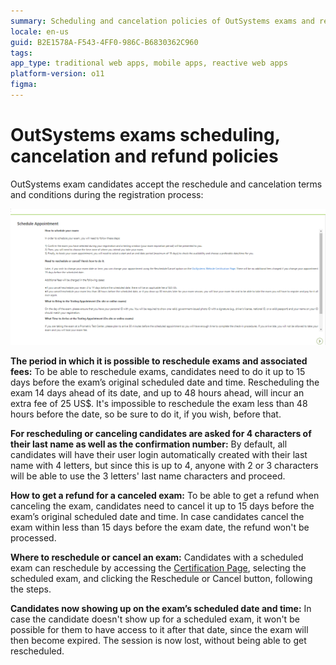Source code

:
 ```yaml
---
summary: Scheduling and cancelation policies of OutSystems exams and refunds for canceled exams 
locale: en-us
guid: B2E1578A-F543-4FF0-986C-B6830362C960
tags: 
app_type: traditional web apps, mobile apps, reactive web apps
platform-version: o11
figma:
---
```


# OutSystems exams scheduling, cancelation and refund policies

OutSystems exam candidates accept the reschedule and cancelation terms and conditions during the registration process:

![exam-policies](images/prometric-exam-policies.png)

**The period in which it is possible to reschedule exams and associated fees:**
To be able to reschedule exams, candidates need to do it up to 15 days before the exam’s original scheduled date and time. Rescheduling the exam 14 days ahead of its date, and up to 48 hours ahead, will incur an extra fee of 25 US$. It's impossible to reschedule the exam less than 48 hours before the date, so be sure to do it, if you wish, before that.

**For rescheduling or canceling candidates are asked for 4 characters of their last name as well as the confirmation number:** 
By default, all candidates will have their user login automatically created with their last name with 4 letters, but since this is up to 4, anyone with 2 or 3 characters will be able to use the 3 letters' last name characters and proceed.

**How to get a refund for a canceled exam:**
To be able to get a refund when canceling the exam, candidates need to cancel it up to 15 days before the exam’s original scheduled date and time. In case candidates cancel the exam within less than 15 days before the exam date, the refund won't be processed.

**Where to reschedule or cancel an exam:**
Candidates with a scheduled exam can reschedule by accessing the [Certification Page](https://www.outsystems.com/certifications/), selecting the scheduled exam, and clicking the Reschedule or Cancel button, following the steps.

**Candidates now showing up on the exam’s scheduled date and time:**
In case the candidate doesn't show up for a scheduled exam, it won't be possible for them to have access to it after that date, since the exam will then become expired. The session is now lost, without being able to get rescheduled.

* **Description of the task**: Within the data above, count the lines that contain the string "original"; the reply is the number alone.

* **Solution for this exercise**: 2